▶ [REQUIRED ACTION] The reply consists of one number only: how many lines in the listing below contain the word "визуализации".

▶ [EXCERPTED RECORDS]
|---|
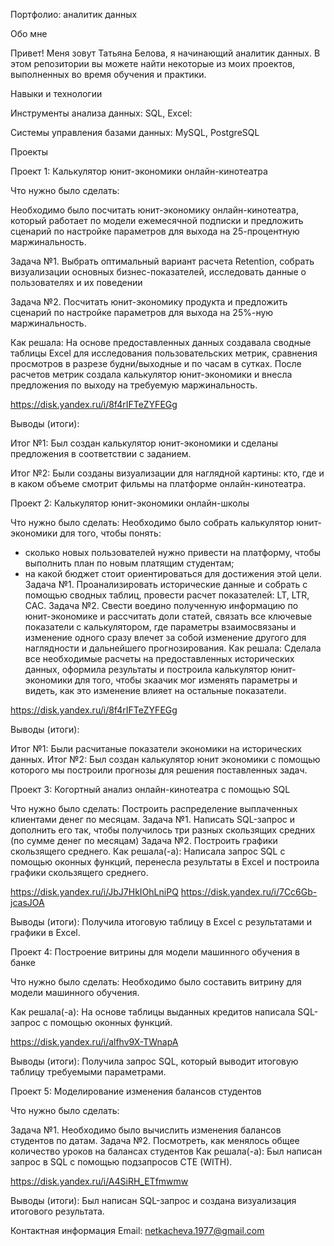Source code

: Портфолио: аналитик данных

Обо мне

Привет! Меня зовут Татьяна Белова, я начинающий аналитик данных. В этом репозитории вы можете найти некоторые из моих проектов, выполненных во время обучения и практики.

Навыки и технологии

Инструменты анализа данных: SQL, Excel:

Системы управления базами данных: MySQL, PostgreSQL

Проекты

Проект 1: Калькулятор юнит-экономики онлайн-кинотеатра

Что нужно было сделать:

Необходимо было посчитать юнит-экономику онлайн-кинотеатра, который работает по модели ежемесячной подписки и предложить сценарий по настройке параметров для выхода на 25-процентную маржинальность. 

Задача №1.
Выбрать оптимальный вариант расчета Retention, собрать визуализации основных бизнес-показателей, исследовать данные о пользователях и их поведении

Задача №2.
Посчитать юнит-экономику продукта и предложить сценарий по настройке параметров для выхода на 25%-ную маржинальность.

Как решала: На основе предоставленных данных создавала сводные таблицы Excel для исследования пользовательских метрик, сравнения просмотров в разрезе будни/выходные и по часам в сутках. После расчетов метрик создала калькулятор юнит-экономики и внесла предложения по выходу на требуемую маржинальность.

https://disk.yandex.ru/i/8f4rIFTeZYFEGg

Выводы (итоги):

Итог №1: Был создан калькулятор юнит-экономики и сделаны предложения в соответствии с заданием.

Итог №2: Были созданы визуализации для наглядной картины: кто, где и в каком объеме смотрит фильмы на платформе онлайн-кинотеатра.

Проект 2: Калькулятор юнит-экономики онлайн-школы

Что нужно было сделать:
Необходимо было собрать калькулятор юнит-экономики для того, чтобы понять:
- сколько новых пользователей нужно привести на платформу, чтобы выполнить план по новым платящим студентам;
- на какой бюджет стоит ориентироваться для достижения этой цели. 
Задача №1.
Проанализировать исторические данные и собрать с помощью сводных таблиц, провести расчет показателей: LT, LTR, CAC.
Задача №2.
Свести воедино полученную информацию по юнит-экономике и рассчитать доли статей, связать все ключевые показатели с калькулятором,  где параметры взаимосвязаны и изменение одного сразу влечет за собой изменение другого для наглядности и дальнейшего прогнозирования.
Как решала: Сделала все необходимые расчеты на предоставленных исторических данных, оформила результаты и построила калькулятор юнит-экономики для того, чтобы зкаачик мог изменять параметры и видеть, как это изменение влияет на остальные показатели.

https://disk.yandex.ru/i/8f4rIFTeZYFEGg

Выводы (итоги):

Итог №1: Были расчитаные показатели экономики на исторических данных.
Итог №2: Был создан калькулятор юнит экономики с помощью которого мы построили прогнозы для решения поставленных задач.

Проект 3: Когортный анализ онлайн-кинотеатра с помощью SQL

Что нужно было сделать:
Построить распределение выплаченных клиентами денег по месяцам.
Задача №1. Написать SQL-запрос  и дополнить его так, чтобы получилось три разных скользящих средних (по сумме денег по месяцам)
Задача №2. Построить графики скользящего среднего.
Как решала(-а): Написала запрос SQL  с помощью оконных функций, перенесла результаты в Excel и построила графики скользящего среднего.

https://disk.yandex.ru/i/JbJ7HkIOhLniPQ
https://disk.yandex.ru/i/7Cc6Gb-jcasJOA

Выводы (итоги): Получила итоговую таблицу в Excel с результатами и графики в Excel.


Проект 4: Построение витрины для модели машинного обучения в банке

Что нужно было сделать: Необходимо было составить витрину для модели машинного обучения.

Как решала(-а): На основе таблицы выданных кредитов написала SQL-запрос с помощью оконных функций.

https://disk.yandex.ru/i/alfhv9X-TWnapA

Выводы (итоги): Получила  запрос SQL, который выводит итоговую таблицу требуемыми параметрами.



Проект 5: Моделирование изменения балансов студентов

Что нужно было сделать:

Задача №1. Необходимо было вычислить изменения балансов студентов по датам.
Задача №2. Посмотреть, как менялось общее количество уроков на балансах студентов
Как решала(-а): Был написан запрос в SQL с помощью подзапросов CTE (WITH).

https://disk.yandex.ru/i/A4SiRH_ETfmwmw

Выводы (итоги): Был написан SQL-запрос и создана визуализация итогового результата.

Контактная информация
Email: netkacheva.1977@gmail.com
|---|
▶ [FINISHED TASK] 2